At its core, Schema Registry has two main parts:

  • A REST service for validating, storing, and retrieving Avro, JSON Schema, and Protobuf schemas
  • Serializers and deserializers that plug into Apache Kafka® clients to handle schema storage and retrieval for Kafka messages across the three formats

Schema Registry seamlessly integrates with the rest of the Confluent ecosystem:

Understanding schemas

A schema defines the structure of message data. It defines allowed data types, their format, and relationships. A schema acts as a blueprint for data, describing the structure of data records, the data types of individual fields, the relationships between fields, and any constraints or rules that apply to the data.

Schemas are used in various data processing systems, including databases, message brokers, and distributed event and data processing frameworks. They help ensure that data is consistent, accurate, and can be efficiently processed and analyzed by different systems and applications. Schemas facilitate data sharing and interoperability between different systems and organizations.

Common data problems solved by Schema Registry

Schema Registry solves the following common problems of working with large scale data systems:

  • Data inconsistency: A registry ensures that all system data adheres to agreed upon schemas. This reduces risk of data inconsistency and increases data quality.
  • Incompatible data formats: With multiple data producers and consumers, different applications may use different data formats. Schema Registry solves this problem by providing centralized schema management and validation, to ensure that all message data is compatible.
  • Schema evolution: Schemas often change over time, which can cause compatibility issues between different versions of the schema. Schema Registry supports schema versioning, ensuring that different versions of the schema can be used simultaneously without causing compatibility issues.
  • Schema ID validation: Schema Registry checks that data produced to a topic is using a valid schema ID in Schema Registry. This ensures that data conforms to a standard format, reducing risk of data loss or corruption.
  • Data governance: Schema Registry a central location to manage and version data schemas. This simplifies governance by enabling easy tracking of schema changes, maintaining schema evolution history, and ensuring data compliance with regulatory requirements.

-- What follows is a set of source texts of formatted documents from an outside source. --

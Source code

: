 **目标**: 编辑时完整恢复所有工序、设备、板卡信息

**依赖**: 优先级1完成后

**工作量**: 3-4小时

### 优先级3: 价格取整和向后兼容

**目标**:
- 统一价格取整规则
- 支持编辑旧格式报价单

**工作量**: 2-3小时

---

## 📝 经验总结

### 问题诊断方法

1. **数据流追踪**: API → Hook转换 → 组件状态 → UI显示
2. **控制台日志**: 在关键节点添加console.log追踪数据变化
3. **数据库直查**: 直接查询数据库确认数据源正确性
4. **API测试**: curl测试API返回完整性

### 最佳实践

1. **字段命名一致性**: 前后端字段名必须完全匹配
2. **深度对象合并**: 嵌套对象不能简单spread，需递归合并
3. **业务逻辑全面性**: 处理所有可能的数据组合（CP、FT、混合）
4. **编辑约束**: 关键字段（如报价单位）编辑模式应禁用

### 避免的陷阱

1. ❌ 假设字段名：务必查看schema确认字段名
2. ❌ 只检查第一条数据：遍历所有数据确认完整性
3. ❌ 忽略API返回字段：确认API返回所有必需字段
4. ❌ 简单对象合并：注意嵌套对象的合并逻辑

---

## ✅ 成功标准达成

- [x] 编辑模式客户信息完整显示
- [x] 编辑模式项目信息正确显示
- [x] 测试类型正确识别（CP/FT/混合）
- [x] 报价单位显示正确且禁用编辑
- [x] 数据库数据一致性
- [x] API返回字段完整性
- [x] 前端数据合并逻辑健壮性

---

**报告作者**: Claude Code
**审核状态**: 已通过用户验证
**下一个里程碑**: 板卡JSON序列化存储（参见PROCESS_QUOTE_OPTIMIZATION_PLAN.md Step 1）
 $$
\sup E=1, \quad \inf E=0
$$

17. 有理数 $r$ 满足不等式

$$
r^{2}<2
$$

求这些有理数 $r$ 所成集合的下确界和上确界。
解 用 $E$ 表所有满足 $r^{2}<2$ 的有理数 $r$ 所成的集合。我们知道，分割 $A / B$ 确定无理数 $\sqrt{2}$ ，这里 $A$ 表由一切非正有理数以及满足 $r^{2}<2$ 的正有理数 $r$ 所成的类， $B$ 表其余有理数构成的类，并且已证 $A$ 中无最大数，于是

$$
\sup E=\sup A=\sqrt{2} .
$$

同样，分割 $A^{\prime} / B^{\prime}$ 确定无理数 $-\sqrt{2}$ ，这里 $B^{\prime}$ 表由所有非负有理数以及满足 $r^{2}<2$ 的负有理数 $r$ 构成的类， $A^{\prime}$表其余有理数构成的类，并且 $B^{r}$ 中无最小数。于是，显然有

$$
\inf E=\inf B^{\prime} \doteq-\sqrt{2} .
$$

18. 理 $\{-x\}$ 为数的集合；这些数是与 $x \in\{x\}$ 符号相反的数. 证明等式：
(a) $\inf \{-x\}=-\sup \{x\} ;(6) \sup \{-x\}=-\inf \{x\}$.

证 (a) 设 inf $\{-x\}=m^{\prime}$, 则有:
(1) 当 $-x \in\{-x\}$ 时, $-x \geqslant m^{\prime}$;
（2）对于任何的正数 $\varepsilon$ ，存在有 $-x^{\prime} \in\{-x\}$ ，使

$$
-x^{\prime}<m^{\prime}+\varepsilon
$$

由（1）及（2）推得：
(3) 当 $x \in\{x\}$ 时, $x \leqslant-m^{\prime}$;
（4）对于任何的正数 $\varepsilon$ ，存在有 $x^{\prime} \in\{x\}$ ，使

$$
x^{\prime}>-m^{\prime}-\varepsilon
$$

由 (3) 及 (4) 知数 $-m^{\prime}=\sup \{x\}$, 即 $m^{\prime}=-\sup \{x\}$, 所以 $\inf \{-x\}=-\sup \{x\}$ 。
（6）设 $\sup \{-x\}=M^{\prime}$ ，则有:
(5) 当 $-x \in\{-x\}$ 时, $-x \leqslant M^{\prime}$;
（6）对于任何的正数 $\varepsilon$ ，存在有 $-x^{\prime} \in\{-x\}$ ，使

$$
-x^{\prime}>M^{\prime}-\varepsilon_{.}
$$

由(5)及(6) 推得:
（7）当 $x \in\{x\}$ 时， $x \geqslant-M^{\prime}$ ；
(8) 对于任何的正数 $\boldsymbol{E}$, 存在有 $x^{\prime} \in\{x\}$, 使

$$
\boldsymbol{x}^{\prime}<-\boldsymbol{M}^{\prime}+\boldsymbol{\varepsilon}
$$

Schema Registry features and benefits

Schema Registry helps improve reliability, flexibility, and scalability of systems and applications by providing a standard way to manage and validate schemas used by producers and consumers.

Schema Registry provides the following advantages with regard to data management:

  • Centralized schema management and storage, which makes it easier to track and maintain different versions of schemas used by various producers and consumers.
  • Ability to logically group schemas using schema contexts to create any number of separate “sub-registries” within one Schema Registry. Contexts serve as the basis for Schema Linking, and are also useful in scenarios that require more nuanced schema management.
  • Schema ID validation, which means Schema Registry validates the structure and compatibility of schemas. This ensures that topic message data conforms to a standard format and is error-free, reducing the risk of data loss or corruption.
  • Compatibility checking of schemas between producers and consumers to ensure that message data can be consumed by different applications and systems without resulting in errors or data loss due to message formatting.
  • Versioning of schemas, which allows for updates to schemas without breaking compatibility with existing data. This provides a smooth transition to new versions of a schema with continued support for legacy data, and reduces the need for expensive and time-consuming data migration.
  • Simplified development, by providing a standard way to define and manage schemas. This reduces the amount of custom code needed to manage schema changes and makes it easier to onboard new developers to a project.

Compatibility and schema evolution

Apache Kafka® producers write data to Kafka topics and Kafka consumers read data from Kafka topics. There is an implicit “contract” that producers write data with a schema that can be read by consumers, even as producers and consumers evolve their schemas. Schema Registry helps ensure that this contract is met with compatibility checks.

It is useful to think about schemas as APIs. Applications depend on APIs and expect any changes made to APIs are still compatible and applications can still run. Similarly, streaming applications depend on schemas and expect any changes made to schemas are still compatible and they can still run. Schema evolution requires compatibility checks to ensure that the producer-consumer contract is not broken. This is where Schema Registry helps: it provides centralized schema management and compatibility checks as schemas evolve.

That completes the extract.